You know what? This is the first tour that my kids and husband are going to come.
Oh, they're gonna travel with you? That's amazing.
I've been doing a lot of traveling lately. My youngest is four, and she doesn't cope too well with me being away, like she misses me a lot. I’m like, come on the road, it’s a month and a half tour, I've got their headphones and they're all ready to go. But let’s say they weren’t – probably an hour and a half before I’d be going on stage, I'd be saying good night to them. I'm done with you now. I'm like love you, mommy's got to go now. Also, I just did my first singing lesson since school, so like 12 years. So I'm going to like breathing back into my exercises, and I'm going to do my walks. And then I do like a bit of hypnotherapy before I go on stage. I've got this thing where I stand high, and it puts me into like a sleep state. So I do this right before I go on stage, and you are kind of peripherally aware of your surroundings. I've done it side stage of a festival with people bumping into me, and I look like a robot just standing there. But that to me is like okay, I come into myself, and I’m not forgetting everyone's there.
I'm aware, but I'm centering myself. So that's my favorite part, this five-minute little meditation I do before I go on. And I've noticed my Oura Ring will say that’s the chillest I’ve been. My heart rate will slow at the time, which is really fun because it's supposed to be up and excited for going on stage. It's nice to have that little moment. That's like my ritual. I love it.
Do you wear it on stage as well as I imagine?
I mean, if it goes with my outfit, of course, yes. As soon as you start moving, it just thinks you're doing exercise. I like to look at the stress part of it, but as soon as you work out, your heart rate jumps, and you're stressed. But it is a workout, I've been on the treadmill with my guitar and trying to get my head in the game of going, no, no, you are working out when you’re on stage.
Yeah, it's a workout. I’d love for your take on the perfect tourist visit to your part of Australia.
Okay, you’re coming to Byron Bay. It’s a tourist destination. I think it's the biggest one in Australia, but I live there and it's probably the most beautiful place in the world.
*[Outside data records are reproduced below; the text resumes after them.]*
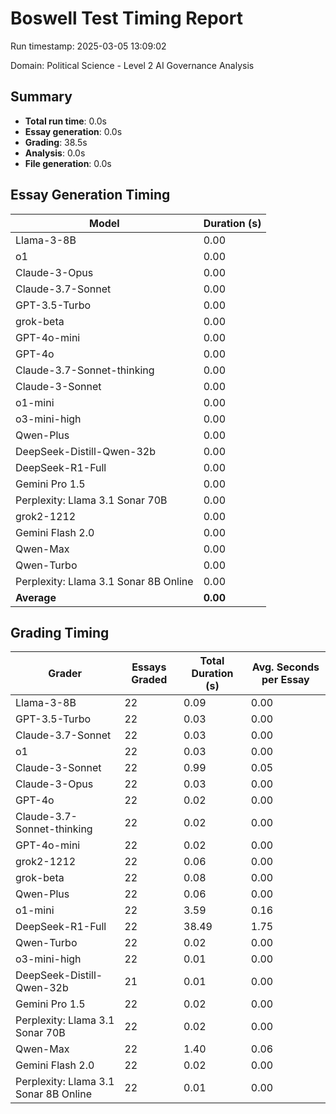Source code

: # Boswell Test Timing Report

Run timestamp: 2025-03-05 13:09:02

Domain: Political Science - Level 2 AI Governance Analysis

## Summary

- **Total run time**: 0.0s
- **Essay generation**: 0.0s
- **Grading**: 38.5s
- **Analysis**: 0.0s
- **File generation**: 0.0s

## Essay Generation Timing

| Model | Duration (s) |
|-------|-------------|
| Llama-3-8B | 0.00 |
| o1 | 0.00 |
| Claude-3-Opus | 0.00 |
| Claude-3.7-Sonnet | 0.00 |
| GPT-3.5-Turbo | 0.00 |
| grok-beta | 0.00 |
| GPT-4o-mini | 0.00 |
| GPT-4o | 0.00 |
| Claude-3.7-Sonnet-thinking | 0.00 |
| Claude-3-Sonnet | 0.00 |
| o1-mini | 0.00 |
| o3-mini-high | 0.00 |
| Qwen-Plus | 0.00 |
| DeepSeek-Distill-Qwen-32b | 0.00 |
| DeepSeek-R1-Full | 0.00 |
| Gemini Pro 1.5 | 0.00 |
| Perplexity: Llama 3.1 Sonar 70B | 0.00 |
| grok2-1212 | 0.00 |
| Gemini Flash 2.0 | 0.00 |
| Qwen-Max | 0.00 |
| Qwen-Turbo | 0.00 |
| Perplexity: Llama 3.1 Sonar 8B Online | 0.00 |
| **Average** | **0.00** |

## Grading Timing

| Grader | Essays Graded | Total Duration (s) | Avg. Seconds per Essay |
|--------|---------------|-------------------|------------------------|
| Llama-3-8B | 22 | 0.09 | 0.00 |
| GPT-3.5-Turbo | 22 | 0.03 | 0.00 |
| Claude-3.7-Sonnet | 22 | 0.03 | 0.00 |
| o1 | 22 | 0.03 | 0.00 |
| Claude-3-Sonnet | 22 | 0.99 | 0.05 |
| Claude-3-Opus | 22 | 0.03 | 0.00 |
| GPT-4o | 22 | 0.02 | 0.00 |
| Claude-3.7-Sonnet-thinking | 22 | 0.02 | 0.00 |
| GPT-4o-mini | 22 | 0.02 | 0.00 |
| grok2-1212 | 22 | 0.06 | 0.00 |
| grok-beta | 22 | 0.08 | 0.00 |
| Qwen-Plus | 22 | 0.06 | 0.00 |
| o1-mini | 22 | 3.59 | 0.16 |
| DeepSeek-R1-Full | 22 | 38.49 | 1.75 |
| Qwen-Turbo | 22 | 0.02 | 0.00 |
| o3-mini-high | 22 | 0.01 | 0.00 |
| DeepSeek-Distill-Qwen-32b | 21 | 0.01 | 0.00 |
| Gemini Pro 1.5 | 22 | 0.02 | 0.00 |
| Perplexity: Llama 3.1 Sonar 70B | 22 | 0.02 | 0.00 |
| Qwen-Max | 22 | 1.40 | 0.06 |
| Gemini Flash 2.0 | 22 | 0.02 | 0.00 |
| Perplexity: Llama 3.1 Sonar 8B Online | 22 | 0.01 | 0.00 |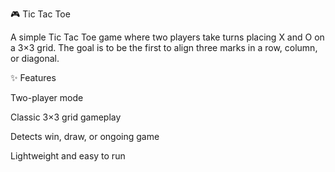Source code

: 🎮 Tic Tac Toe

A simple Tic Tac Toe game where two players take turns placing X and O on a 3×3 grid. The goal is to be the first to align three marks in a row, column, or diagonal.

✨ Features

Two-player mode

Classic 3×3 grid gameplay

Detects win, draw, or ongoing game

Lightweight and easy to run
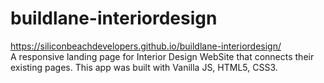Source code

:# buildlane-interiordesign
https://siliconbeachdevelopers.github.io/buildlane-interiordesign/  
A responsive landing page for Interior Design WebSite that connects their existing pages. 
This app was built with Vanilla JS, HTML5, CSS3. 
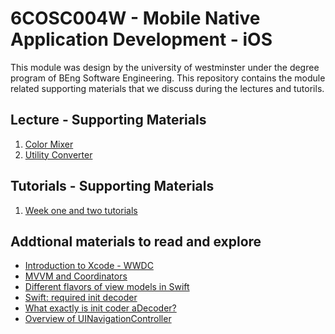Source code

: # 6COSC004W - Mobile Native Application Development - iOS 

This module was design by the university of westminster under the degree program of BEng Software Engineering. This repository contains the module related supporting materials that we discuss during the lectures and tutorils.

## Lecture - Supporting Materials 

1. [Color Mixer](/ColorMixer) 
2. [Utility Converter](/UtilityConverter)

## Tutorials - Supporting Materials 

1. [Week one and two tutorials]()


## Addtional materials to read and explore

- [Introduction to Xcode - WWDC](https://developer.apple.com/videos/play/wwdc2016/413/)
- [MVVM and Coordinators](https://dev.to/tom0pearson/mvvm-and-coordinators-is-the-industry-standard-architecture-2mo3)
- [Different flavors of view models in Swift](https://www.swiftbysundell.com/articles/different-flavors-of-view-models-in-swift/)
- [Swift: required init decoder](https://medium.com/@CoderLyn/swift-required-init-decoder-b3aa829b4acf)
- [What exactly is init coder aDecoder?
](https://stackoverflow.com/questions/38386339/what-exactly-is-init-coder-adecoder)
- [Overview of UINavigationController](https://developer.apple.com/documentation/uikit/uinavigationcontroller)

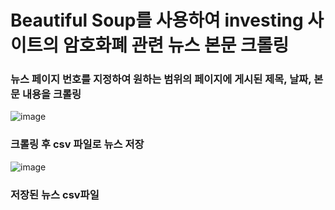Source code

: # Beautiful Soup를 사용하여 investing 사이트의 암호화폐 관련 뉴스 본문 크롤링

### 뉴스 페이지 번호를 지정하여 원하는 범위의 페이지에 게시된 제목, 날짜, 본문 내용을 크롤링
![image](https://github.com/chlwlgus97/Investing_Web_Crawling/assets/130372088/f39eb7dd-94fa-478e-80f1-834c3030b41c)

### 크롤링 후 csv 파일로 뉴스 저장
![image](https://github.com/chlwlgus97/Investing_Web_Crawling/assets/130372088/b79520b8-004c-481c-a84a-18c9677c17ed)

### 저장된 뉴스 csv파일
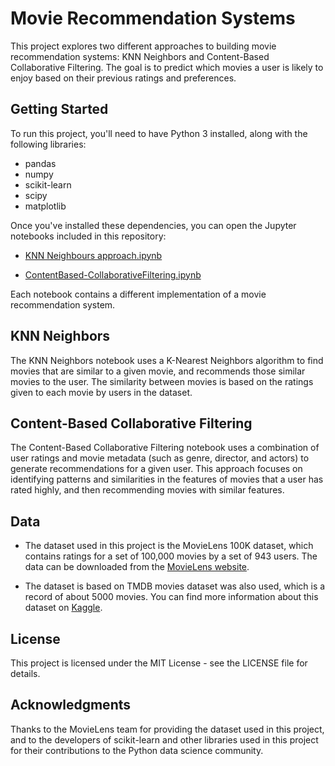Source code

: # Movie Recommendation Systems
 
This project explores two different approaches to building movie recommendation systems: KNN Neighbors and Content-Based Collaborative Filtering. The goal is to predict which movies a user is likely to enjoy based on their previous ratings and preferences.

## Getting Started
To run this project, you'll need to have Python 3 installed, along with the following libraries:

* pandas
* numpy
* scikit-learn
* scipy
* matplotlib

Once you've installed these dependencies, you can open the Jupyter notebooks included in this repository:

* [KNN Neighbours approach.ipynb](./KNN%20Neighbours%20approach.ipynb)

* [ContentBased-CollaborativeFiltering.ipynb](./ContentBased-CollaborativeFiltering.ipynb)



Each notebook contains a different implementation of a movie recommendation system.

## KNN Neighbors
The KNN Neighbors notebook uses a K-Nearest Neighbors algorithm to find movies that are similar to a given movie, and recommends those similar movies to the user. The similarity between movies is based on the ratings given to each movie by users in the dataset.

## Content-Based Collaborative Filtering
The Content-Based Collaborative Filtering notebook uses a combination of user ratings and movie metadata (such as genre, director, and actors) to generate recommendations for a given user. This approach focuses on identifying patterns and similarities in the features of movies that a user has rated highly, and then recommending movies with similar features.

## Data
* The dataset used in this project is the MovieLens 100K dataset, which contains ratings for a set of 100,000 movies by a set of 943 users. The data can be downloaded from the [MovieLens website](https://grouplens.org/datasets/movielens/100k/).

* The dataset is based on TMDB movies dataset was also used, which is a record of about 5000 movies. You can find more information about this dataset on [Kaggle](https://www.kaggle.com/carolzhangdc/imdb-5000-movie-dataset).


## License
This project is licensed under the MIT License - see the LICENSE file for details.

## Acknowledgments
Thanks to the MovieLens team for providing the dataset used in this project, and to the developers of scikit-learn and other libraries used in this project for their contributions to the Python data science community.
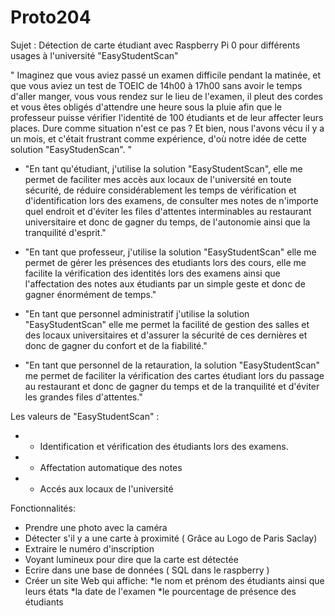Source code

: # Proto204
Sujet : Détection de carte étudiant avec Raspberry Pi 0 pour différents usages à l'université "EasyStudentScan"

" Imaginez que vous aviez passé un examen difficile pendant la matinée, et que vous aviez un test de TOEIC de 14h00 à 17h00 sans avoir le temps d'aller manger, vous vous rendez sur le lieu de l'examen, il pleut des cordes et vous êtes obligés d'attendre une heure sous la pluie afin que le professeur puisse vérifier l'identité de 100 étudiants et de leur affecter leurs places. Dure comme situation n'est ce pas ? Et bien, nous l'avons vécu il y a un mois, et c'était frustrant comme expérience, d'où notre idée de cette solution "EasyStudenScan". "


- "En tant qu'étudiant, j'utilise la solution "EasyStudentScan", elle me permet de faciliter mes accès aux locaux de l'université en toute sécurité, de réduire considérablement les temps de vérification et d'identification lors des examens, de consulter mes notes de n'importe quel endroit  et d'éviter les files d'attentes interminables au restaurant universitaire et donc de gagner du temps, de l'autonomie ainsi que la tranquilité d'esprit."

- "En tant que professeur, j'utilise la solution "EasyStudentScan" elle me permet de gérer les présences des etudiants lors des cours,  elle me facilite la vérification des identités lors des examens ainsi que l'affectation des notes aux étudiants par un simple geste  et donc de gagner énormément de  temps."

- "En tant que personnel administratif j'utilise la solution "EasyStudentScan" elle me permet la facilité de gestion des salles et des locaux universitaires et d'assurer la sécurité de ces dernières et donc de gagner du confort et de la fiabilité."

- "En tant que personnel de la retauration, la solution "EasyStudentScan" me permet de faciliter la vérification des cartes étudiant lors du passage au restaurant  et donc de gagner du temps et de la tranquilité et d'éviter les grandes files d'attentes."

Les valeurs de "EasyStudentScan" :
 -   * Identification et vérification des étudiants lors des examens.
 -  * Affectation automatique des notes 
 -  * Accés aux locaux de l'université
    
Fonctionnalités:
- Prendre une photo avec la caméra 
- Détecter s'il y a une carte à proximité ( Grâce au Logo de Paris Saclay)
- Extraire le numéro d'inscription 
- Voyant lumineux pour dire que la carte est détectée 
- Ecrire dans une base de données ( SQL dans le raspberry )
- Créer un site Web qui affiche:
    *le nom et prénom des étudiants ainsi que leurs états
    *la date de l'examen
    *le pourcentage de présence des étudiants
You know, we travel, we've got a lot of friends who travel constantly, going to travel destinations, and you come home and you go, no, this is the best place in the world. It's clean. We have good healthcare. Good schools. The water, there's no rubbish anywhere. It's white sand, it's a healthy community, so you go to the café and you're getting your mushroom coffee, and I love it. I never want to leave. Charlie XX was just in town, we had the CEO of Disney come out to go surfing there.
I mean the people you bump into, it's such a weird little town. It's tiny. The other day, my husband bumps into Clint Eastwood's son, Scott Eastwood. We bumped into the famous snowboarder, Shawn White, and his wife Nina, who’s an actor. Every time we go there, we're bumping into someone from Hollywood. It is so odd. You just go there and you see the stars and you see a beautiful place.
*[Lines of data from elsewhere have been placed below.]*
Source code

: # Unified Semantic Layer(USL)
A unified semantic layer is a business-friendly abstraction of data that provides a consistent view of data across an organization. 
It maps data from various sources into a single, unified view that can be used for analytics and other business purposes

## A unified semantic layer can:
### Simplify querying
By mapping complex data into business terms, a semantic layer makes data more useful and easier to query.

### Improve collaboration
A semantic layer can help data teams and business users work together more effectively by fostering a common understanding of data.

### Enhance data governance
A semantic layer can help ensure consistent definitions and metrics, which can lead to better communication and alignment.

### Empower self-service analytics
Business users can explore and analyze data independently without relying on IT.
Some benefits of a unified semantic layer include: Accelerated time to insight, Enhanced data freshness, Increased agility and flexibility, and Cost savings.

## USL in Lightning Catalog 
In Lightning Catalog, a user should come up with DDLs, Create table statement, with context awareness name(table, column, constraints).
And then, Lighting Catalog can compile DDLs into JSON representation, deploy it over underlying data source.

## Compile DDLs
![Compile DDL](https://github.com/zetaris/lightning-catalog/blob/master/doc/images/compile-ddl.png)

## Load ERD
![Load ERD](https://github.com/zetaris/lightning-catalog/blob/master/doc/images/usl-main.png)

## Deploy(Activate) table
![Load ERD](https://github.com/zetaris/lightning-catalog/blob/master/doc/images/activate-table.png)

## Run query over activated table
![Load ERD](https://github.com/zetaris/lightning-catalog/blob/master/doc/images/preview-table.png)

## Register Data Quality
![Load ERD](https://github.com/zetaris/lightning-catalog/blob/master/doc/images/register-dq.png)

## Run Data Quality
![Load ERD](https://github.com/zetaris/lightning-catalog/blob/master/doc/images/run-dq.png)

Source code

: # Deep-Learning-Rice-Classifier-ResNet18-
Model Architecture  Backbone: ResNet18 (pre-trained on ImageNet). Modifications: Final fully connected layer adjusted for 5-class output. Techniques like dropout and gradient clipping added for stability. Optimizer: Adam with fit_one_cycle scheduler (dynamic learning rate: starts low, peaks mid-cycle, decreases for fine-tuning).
Yeah, it sounds like you have your own celebrity track there. That's pretty impressive, you know?
It's a funny little town. It's like a unicorn place, but you know, strip away the people, and it's the most beautiful place you've ever been in the world.
Who are your OnesToWatch?
I'm really into country spoken word. I mean, Zach Bryan does great country spoken word, but that's what I've been listening to. Adrienne Lenker, I’m new to her, but she was in a band, I found out. And she has this song called “Free Treasure” and I absolutely love it. It's about the simple things in life and how the best things of life are, you know, coming home to a home-cooked meal and sitting under your apple tree in your backyard. So that's what I'm relating to, bringing it back down to just the most beautiful things in life. I love Chris Stapleton, and then I've become a new fan of Kendrick Lamar, but I mean, that's not up and coming.